* [Prompt] Only a number is wanted: how many lines in the listing contain the word "lược"?

┌──

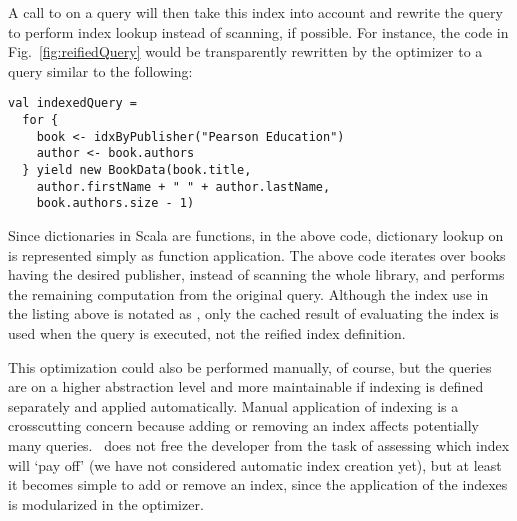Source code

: 
A call to  on a query will then take this index into account and rewrite the query to perform index lookup instead of scanning, if possible. For instance, the code in Fig.~\ref{fig:reifiedQuery} would be transparently rewritten by the optimizer to a query similar to the following:
\begin{lstlisting}
val indexedQuery =
  for {
    book <- idxByPublisher("Pearson Education")
    author <- book.authors
  } yield new BookData(book.title,
    author.firstName + " " + author.lastName,
    book.authors.size - 1)
\end{lstlisting}
Since dictionaries in Scala are functions, in the above code, dictionary lookup on  is represented simply as function application. The above code iterates over books having the desired publisher, instead of scanning the whole library, and performs the remaining computation from the original query. Although the index use in the listing above is notated as
, only the cached result of evaluating the index is used when
the query is executed, not the reified index definition.

This optimization could also be performed manually, of course, but the queries are on a higher abstraction level and more maintainable if indexing is defined separately and applied automatically.
Manual application of indexing is a crosscutting concern because adding or removing an index affects potentially many queries.
\LoS\ does not free the developer from the task of assessing which index will `pay off' (we have not considered
automatic index creation yet), but at least it becomes simple to add or remove an index, since the application
of the indexes is modularized in the optimizer.


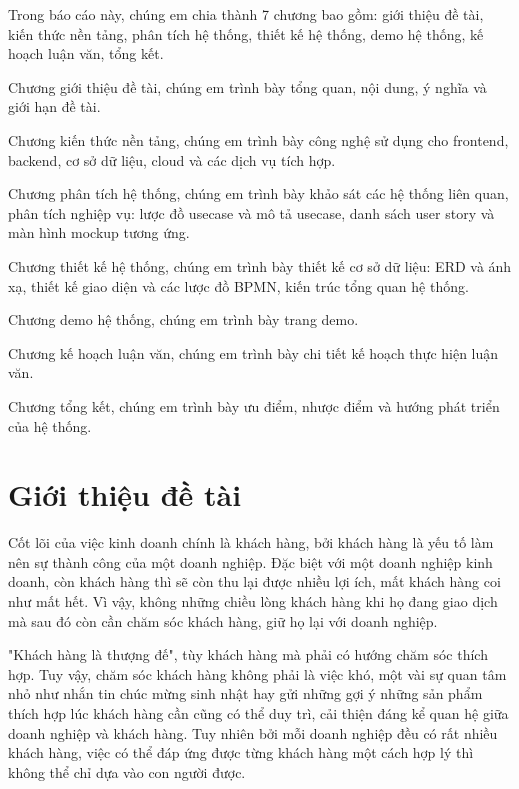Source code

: \documentclass[12pt,a4paper]{article}
\begin{document}
    Trong báo cáo này, chúng em chia thành 7 chương bao gồm: giới thiệu đề tài, kiến thức nền tảng, phân tích hệ thống, thiết kế hệ thống, demo hệ thống, kế hoạch luận văn, tổng kết.

    Chương giới thiệu đề tài, chúng em trình bày tổng quan, nội dung, ý nghĩa và giới hạn đề tài.

    Chương kiến thức nền tảng, chúng em trình bày công nghệ sử dụng cho frontend, backend, cơ sở dữ liệu, cloud và các dịch vụ tích hợp.

    Chương phân tích hệ thống, chúng em trình bày khảo sát các hệ thống liên quan, phân tích nghiệp vụ: lược đồ usecase và mô tả usecase, danh sách user story và màn hình mockup tương ứng.

    Chương thiết kế hệ thống, chúng em trình bày thiết kế cơ sở dữ liệu: ERD và ánh xạ, thiết kế giao diện và các lược đồ BPMN, kiến trúc tổng quan hệ thống.

    Chương demo hệ thống, chúng em trình bày trang demo.

    Chương kế hoạch luận văn, chúng em trình bày chi tiết kế hoạch thực hiện luận văn.

    Chương tổng kết, chúng em trình bày ưu điểm, nhược điểm và hướng phát triển của hệ thống.

    \newpage
    \tableofcontents

    \newpage
    \listoffigures

    \newpage
    \listoftables

    \newpage


    \section{Giới thiệu đề tài}
    Cốt lõi của việc kinh doanh chính là khách hàng, bởi khách hàng là yếu tố làm nên sự thành công của một doanh nghiệp. Đặc biệt với một doanh nghiệp kinh doanh, còn khách hàng thì sẽ còn thu lại được nhiều lợi ích, mất khách hàng coi như mất hết. Vì vậy, không những chiều lòng khách hàng khi họ đang giao dịch mà sau đó còn cần chăm sóc khách hàng, giữ họ lại với doanh nghiệp.

    "Khách hàng là thượng đế", tùy khách hàng mà phải có hướng chăm sóc thích hợp. Tuy vậy, chăm sóc khách hàng không phải là việc khó, một vài sự quan tâm nhỏ như nhắn tin chúc mừng sinh nhật hay gửi những gợi ý những sản phẩm thích hợp lúc khách hàng cần cũng có thể duy trì, cải thiện đáng kể quan hệ giữa doanh nghiệp và khách hàng. Tuy nhiên bởi mỗi doanh nghiệp đều có rất nhiều khách hàng, việc có thể đáp ứng được từng khách hàng một cách hợp lý thì không thể chỉ dựa vào con người được.
\end{document}
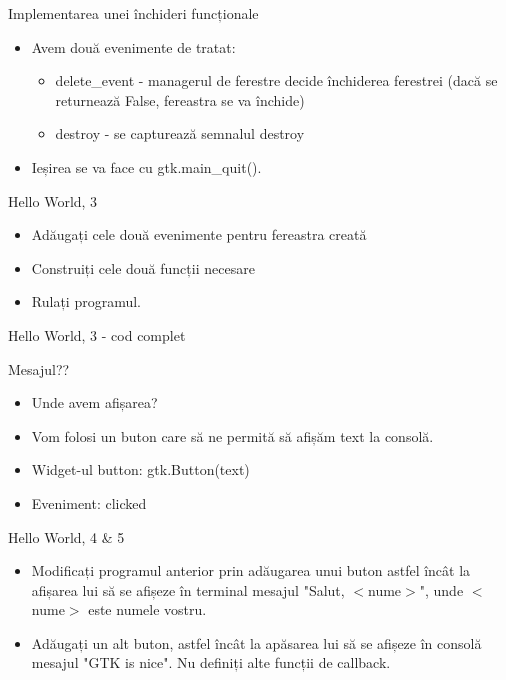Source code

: \documentclass{beamer}
\begin{document}
\begin{frame}{Implementarea unei închideri funcționale}
\begin{itemize}
	\item Avem două evenimente de tratat:
		\begin{itemize}
			\item delete\_event - managerul de ferestre decide închiderea ferestrei (dacă se returnează False, fereastra se va închide)
			\item destroy - se capturează semnalul destroy
		\end{itemize}
	\item \pause Ieșirea se va face cu gtk.main\_quit().
\end{itemize}
\end{frame}

\begin{frame}{Hello World, 3}
\begin{itemize}
	\item Adăugați cele două evenimente pentru fereastra creată
	\item Construiți cele două funcții necesare
	\item Rulați programul.
\end{itemize}
\end{frame}

\begin{frame}{Hello World, 3 - cod complet}
	
\end{frame}
\begin{frame}{Mesajul??}
\begin{itemize}
	\item Unde avem afișarea?
	\item Vom folosi un buton care să ne permită să afișăm text la consolă.
	\item Widget-ul button: gtk.Button(text)
	\item Eveniment: clicked
\end{itemize}
\end{frame}

\begin{frame}{Hello World, 4 \& 5}
\begin{itemize}
	\item Modificați programul anterior prin adăugarea unui buton astfel încât la afișarea lui să se afișeze în terminal mesajul "Salut, $<$nume$>$", unde $<$nume$>$ este numele vostru.
	\item \pause Adăugați un alt buton, astfel încât la apăsarea lui să se afișeze în consolă mesajul "GTK is nice". Nu definiți alte funcții de callback.
\end{itemize}
\end{frame}
\end{document}
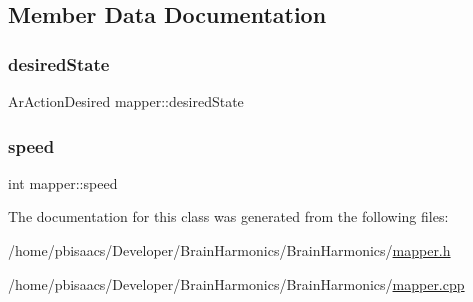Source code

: \subsection{Member Data Documentation}
\mbox{\label{classmapper_ad12cf719b7ef6c4399ca718cdc9f270d}} 
\subsubsection{\texorpdfstring{desired\+State}{desiredState}}
{\footnotesize\ttfamily Ar\+Action\+Desired mapper\+::desired\+State}

\mbox{\label{classmapper_a2764f9fead6392132485f3545c18b629}} 
\subsubsection{\texorpdfstring{speed}{speed}}
{\footnotesize\ttfamily int mapper\+::speed\hspace{0.3cm}{\ttfamily [protected]}}



The documentation for this class was generated from the following files\+:\begin{DoxyCompactItemize}
\item 
/home/pbisaacs/\+Developer/\+Brain\+Harmonics/\+Brain\+Harmonics/\mbox{\hyperlink{mapper_8h}{mapper.\+h}}\item 
/home/pbisaacs/\+Developer/\+Brain\+Harmonics/\+Brain\+Harmonics/\mbox{\hyperlink{mapper_8cpp}{mapper.\+cpp}}\end{DoxyCompactItemize}
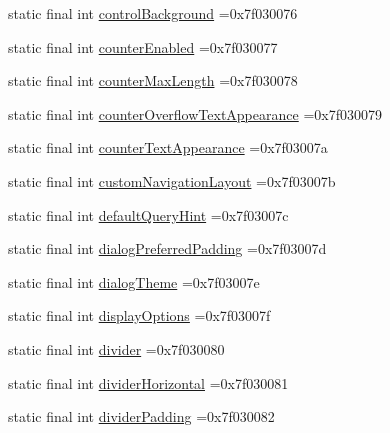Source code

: \begin{DoxyCompactItemize}
static final int \mbox{\hyperlink{classbr_1_1unb_1_1cic_1_1mp_1_1marketmaster_1_1test_1_1R_1_1attr_a65d5cb96b1e3cc70a3102282cedc1775}{control\+Background}} =0x7f030076
\item 
static final int \mbox{\hyperlink{classbr_1_1unb_1_1cic_1_1mp_1_1marketmaster_1_1test_1_1R_1_1attr_a362c393cc0f386433a313d693ba92881}{counter\+Enabled}} =0x7f030077
\item 
static final int \mbox{\hyperlink{classbr_1_1unb_1_1cic_1_1mp_1_1marketmaster_1_1test_1_1R_1_1attr_ad95789833909df6b4f712f173d4c0841}{counter\+Max\+Length}} =0x7f030078
\item 
static final int \mbox{\hyperlink{classbr_1_1unb_1_1cic_1_1mp_1_1marketmaster_1_1test_1_1R_1_1attr_af0048a8020d54160149bbb2b49fffdc1}{counter\+Overflow\+Text\+Appearance}} =0x7f030079
\item 
static final int \mbox{\hyperlink{classbr_1_1unb_1_1cic_1_1mp_1_1marketmaster_1_1test_1_1R_1_1attr_a3251bbe20e46163c9da7f06366c0509d}{counter\+Text\+Appearance}} =0x7f03007a
\item 
static final int \mbox{\hyperlink{classbr_1_1unb_1_1cic_1_1mp_1_1marketmaster_1_1test_1_1R_1_1attr_a069b8b5bacae19d27d16fb087fcedaac}{custom\+Navigation\+Layout}} =0x7f03007b
\item 
static final int \mbox{\hyperlink{classbr_1_1unb_1_1cic_1_1mp_1_1marketmaster_1_1test_1_1R_1_1attr_a1e126c5e6a7b28d37d01f80ea6e8fcdc}{default\+Query\+Hint}} =0x7f03007c
\item 
static final int \mbox{\hyperlink{classbr_1_1unb_1_1cic_1_1mp_1_1marketmaster_1_1test_1_1R_1_1attr_a7b65fa331aa7f1599934b59c8e68ae38}{dialog\+Preferred\+Padding}} =0x7f03007d
\item 
static final int \mbox{\hyperlink{classbr_1_1unb_1_1cic_1_1mp_1_1marketmaster_1_1test_1_1R_1_1attr_a81b65d629db2d60e965c040c5d86b4a6}{dialog\+Theme}} =0x7f03007e
\item 
static final int \mbox{\hyperlink{classbr_1_1unb_1_1cic_1_1mp_1_1marketmaster_1_1test_1_1R_1_1attr_a62f1d92052afe15b0990640f72fbe04c}{display\+Options}} =0x7f03007f
\item 
static final int \mbox{\hyperlink{classbr_1_1unb_1_1cic_1_1mp_1_1marketmaster_1_1test_1_1R_1_1attr_ad1e6dd11826c8f44be59ecd98c74a0f7}{divider}} =0x7f030080
\item 
static final int \mbox{\hyperlink{classbr_1_1unb_1_1cic_1_1mp_1_1marketmaster_1_1test_1_1R_1_1attr_aad44efb04a09f7b612854362c549ddec}{divider\+Horizontal}} =0x7f030081
\item 
static final int \mbox{\hyperlink{classbr_1_1unb_1_1cic_1_1mp_1_1marketmaster_1_1test_1_1R_1_1attr_a67df975c5c27f0e74881a1e34b97b7f6}{divider\+Padding}} =0x7f030082

\end{DoxyCompactItemize}
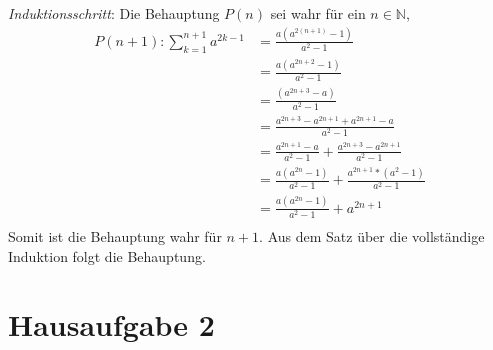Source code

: \documentclass{article}
\begin{document}
\begin{enumerate}[a)]
  \emph{Induktionsschritt}:  Die Behauptung $P(n)$ sei wahr für ein $n \in \mathbb{N}$,
  \begin{align*}
    P(n + 1) \colon \sum\limits_{k = 1}^{n + 1} a^{2k - 1} &= \frac{a(a^{2(n + 1)} - 1)}{a^2 - 1}  \\
                                                           &= \frac{a(a^{2n + 2} - 1)}{a^2 - 1}  \\
                                                           &= \frac{(a^{2n + 3} - a)}{a^2 - 1}  \\   
                                                           &= \frac{a^{2n + 3} - a^{2n + 1} + a^{2n + 1} - a}{a^2 - 1} \\
                                                           &= \frac{a^{2n + 1} - a}{a^2 - 1} + \frac{a^{2n + 3} - a^{2n + 1}}{a^2 - 1}  \\
                                                           &= \frac{a(a^{2n} - 1)}{a^2 - 1} + \frac{a^{2n + 1} * (a^2 - 1)}{a^2 - 1}  \\
                                                           &= \frac{a(a^{2n} - 1)}{a^2 - 1} + a^{2n + 1}  \\
  \end{align*}
  Somit ist die Behauptung wahr für $n + 1$. Aus dem Satz über die vollständige Induktion folgt die Behauptung.
\end{enumerate}

\newpage
\section*{Hausaufgabe 2}
\end{document}
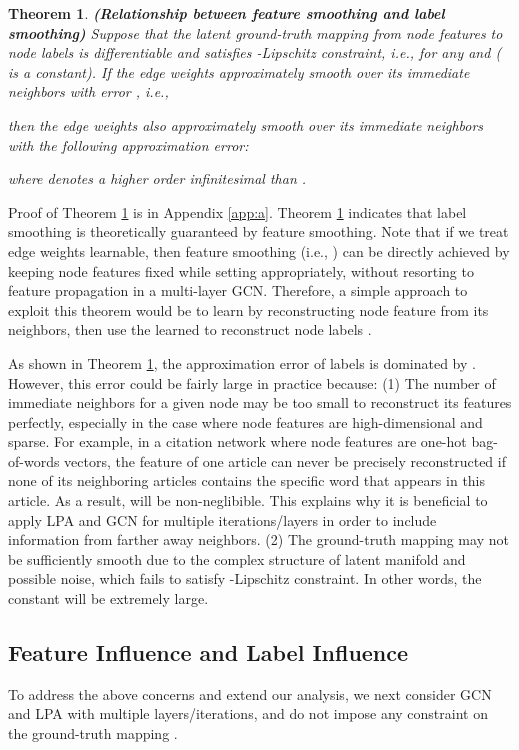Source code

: \documentclass{article}
\newtheorem{theorem}{Theorem}
\begin{document}
		\begin{theorem}
		\label{thm:smoothing}
			\rm\textbf{(Relationship between feature smoothing and label smoothing)}
			Suppose that the latent ground-truth mapping  from node features to node labels is differentiable and satisfies -Lipschitz constraint, i.e.,  for any  and  ( is a constant).
			If the edge weights  approximately smooth  over its immediate neighbors with error , i.e.,
			
			then the edge weights  also approximately smooth  over its immediate neighbors with the following approximation error:
			
			where  denotes a higher order infinitesimal than .
		\end{theorem}
		
		Proof of Theorem \ref{thm:smoothing} is in Appendix \ref{app:a}.
		Theorem \ref{thm:smoothing} indicates that label smoothing is theoretically guaranteed by feature smoothing.
		Note that if we treat edge weights  learnable, then feature smoothing (i.e., ) can be directly achieved by keeping node features  fixed while setting  appropriately, without resorting to feature propagation in a multi-layer GCN.
		Therefore, a simple approach to exploit this theorem would be to learn  by reconstructing node feature  from its neighbors, then use the learned  to reconstruct node labels  \citep{karasuyama2013manifold}.


		As shown in Theorem \ref{thm:smoothing}, the approximation error of labels is dominated by .
		However, this error could be fairly large in practice because:
		(1) The number of immediate neighbors for a given node may be too small to reconstruct its features perfectly, especially in the case where node features are high-dimensional and sparse.
		For example, in a citation network where node features are one-hot bag-of-words vectors, the feature of one article can never be precisely reconstructed if none of its neighboring articles contains the specific word that appears in this article.
		As a result,  will be non-neglibible.
		This explains why it is beneficial to apply LPA and GCN for multiple iterations/layers in order to include information from farther away neighbors.
		(2) The ground-truth mapping  may not be sufficiently smooth due to the complex structure of latent manifold and possible noise, which fails to satisfy -Lipschitz constraint.
		In other words, the constant  will be extremely large.
		
	\subsection{Feature Influence and Label Influence}
	    To address the above concerns and extend our analysis, we next consider GCN and LPA with multiple layers/iterations, and do not impose any constraint on the ground-truth mapping .
		
\end{document}
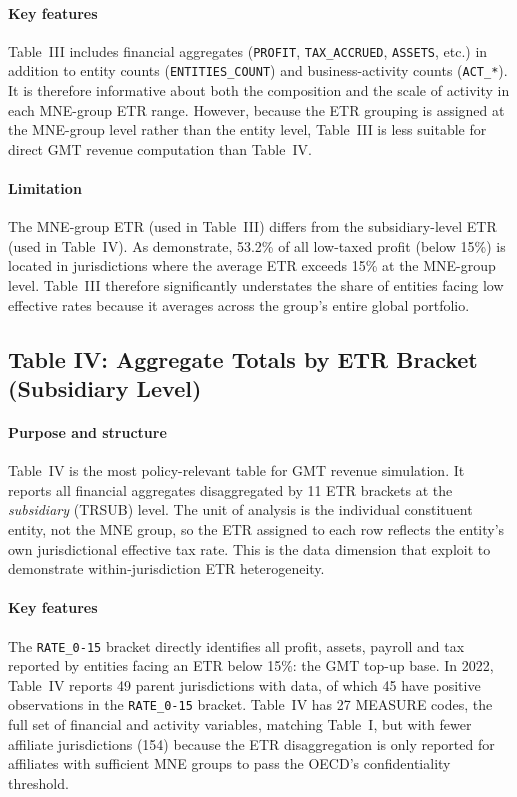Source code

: \documentclass[11pt,a4paper]{article}
\newcommand{\code}[1]{\texttt{#1}}
\begin{document}
\paragraph{Key features}
Table~III includes financial aggregates (\code{PROFIT}, \code{TAX\_ACCRUED}, \code{ASSETS}, etc.) in addition to entity counts (\code{ENTITIES\_COUNT}) and business-activity counts (\code{ACT\_*}). It is therefore informative about both the composition and the scale of activity in each MNE-group ETR range. However, because the ETR grouping is assigned at the MNE-group level rather than the entity level, Table~III is less suitable for direct GMT revenue computation than Table~IV.

\paragraph{Limitation}
The MNE-group ETR (used in Table~III) differs from the subsidiary-level ETR (used in Table~IV). As \citet{hugger2025} demonstrate, 53.2\% of all low-taxed profit (below 15\%) is located in jurisdictions where the average ETR exceeds 15\% at the MNE-group level. Table~III therefore significantly understates the share of entities facing low effective rates because it averages across the group's entire global portfolio.

\subsection{Table IV: Aggregate Totals by ETR Bracket (Subsidiary Level)}\label{sec:table4}

\paragraph{Purpose and structure}
Table~IV is the most policy-relevant table for GMT revenue simulation. It reports all financial aggregates disaggregated by 11 ETR brackets at the \emph{subsidiary} (TRSUB) level. The unit of analysis is the individual constituent entity, not the MNE group, so the ETR assigned to each row reflects the entity's own jurisdictional effective tax rate. This is the data dimension that \citet{hugger2025} exploit to demonstrate within-jurisdiction ETR heterogeneity.

\paragraph{Key features}
The \code{RATE\_0-15} bracket directly identifies all profit, assets, payroll and tax reported by entities facing an ETR below 15\%: the GMT top-up base. In 2022, Table~IV reports 49 parent jurisdictions with data, of which 45 have positive observations in the \code{RATE\_0-15} bracket. Table~IV has 27 MEASURE codes, the full set of financial and activity variables, matching Table~I, but with fewer affiliate jurisdictions (154) because the ETR disaggregation is only reported for affiliates with sufficient MNE groups to pass the OECD's confidentiality threshold.
\end{document}
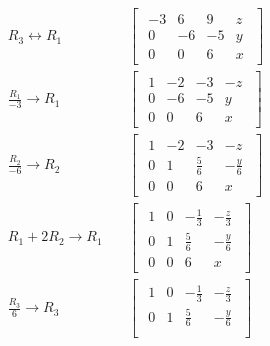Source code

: \documentclass{zc-ust-hw}
\begin{document}
\begin{enumerate}
        \begin{align}
          R_3 \leftrightarrow R_1
          & \quad
          \begin{bmatrix} 
            \begin{array}{ccc|c}
              -3 & 6 & 9 & z \\
              0 & -6 & -5 & y \\
              0 & 0 & 6 & x
            \end{array}
          \end{bmatrix} \\
          \frac{ R_1 }{-3}\rightarrow R_1
          & \quad
          \begin{bmatrix} 
            \begin{array}{ccc|c}
              1 & -2 & -3 & -z \\
              0 & -6 & -5 & y \\
              0 & 0 & 6 & x
            \end{array}
          \end{bmatrix} \\
          \frac{ R_2 }{-6}\rightarrow R_2
          & \quad
          \begin{bmatrix} 
            \begin{array}{ccc|c}
              1 & -2 & -3 & -z \\
              0 & 1 & \frac{5}{6} & -\frac{y}{6} \\
              0 & 0 & 6 & x
            \end{array}
          \end{bmatrix} \\
          R_1+2R_2\rightarrow R_1
          & \quad
          \begin{bmatrix} 
            \begin{array}{ccc|c}
              1 & 0 & -\frac{1}{3} & -\frac{z}{3} \\
              0 & 1 & \frac{5}{6} & -\frac{y}{6} \\
              0 & 0 & 6 & x
            \end{array}
          \end{bmatrix} \\
          \frac{ R_3 }{6}\rightarrow R_3
          & \quad
          \begin{bmatrix} 
            \begin{array}{ccc|c}
              1 & 0 & -\frac{1}{3} & -\frac{z}{3} \\
              0 & 1 & \frac{5}{6} & -\frac{y}{6} \\

\end{array}
\end{bmatrix}
\end{align}
\end{enumerate}
\end{document}
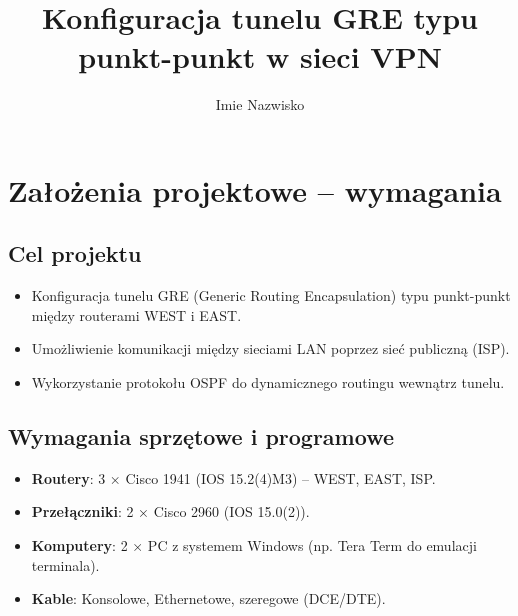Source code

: \documentclass[12pt,twoside,a4paper,openany]{article}
\title{Konfiguracja tunelu GRE typu punkt-punkt w sieci VPN}		%
\author{Imie Nazwisko}
\begin{document}
\renewcommand{\figurename}{Rys.}    %
\renewcommand{\tablename}{Tab.}     %
\thispagestyle{empty}               %
\stronatytulowa                     %


\pagestyle{fancy}
\newpage

\renewcommand{\cftbeforesecskip}{8pt}
\renewcommand{\cftsecafterpnum}{\vskip 8pt}
\renewcommand{\cftparskip}{3pt}
\renewcommand{\cfttoctitlefont}{\Large\bfseries\sffamily}
\renewcommand{\cftsecfont}{\bfseries\sffamily}
\renewcommand{\cftsubsecfont}{\sffamily}
\renewcommand{\cftsubsubsecfont}{\sffamily}
\renewcommand{\cftparafont}{\sffamily}

\tableofcontents    %
\thispagestyle{fancy}
\newpage

\section{Założenia projektowe – wymagania}

\subsection{Cel projektu}
\begin{itemize}
    \item Konfiguracja tunelu GRE (Generic Routing Encapsulation) typu punkt-punkt między routerami WEST i EAST.
    \item Umożliwienie komunikacji między sieciami LAN poprzez sieć publiczną (ISP).
    \item Wykorzystanie protokołu OSPF do dynamicznego routingu wewnątrz tunelu.
\end{itemize}

\subsection{Wymagania sprzętowe i programowe}
\begin{itemize}
    \item \textbf{Routery}: 3 × Cisco 1941 (IOS 15.2(4)M3) – WEST, EAST, ISP.
    \item \textbf{Przełączniki}: 2 × Cisco 2960 (IOS 15.0(2)).
    \item \textbf{Komputery}: 2 × PC z systemem Windows (np. Tera Term do emulacji terminala).
    \item \textbf{Kable}: Konsolowe, Ethernetowe, szeregowe (DCE/DTE).
\end{itemize}
\end{document}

└──

* [Answer section] 2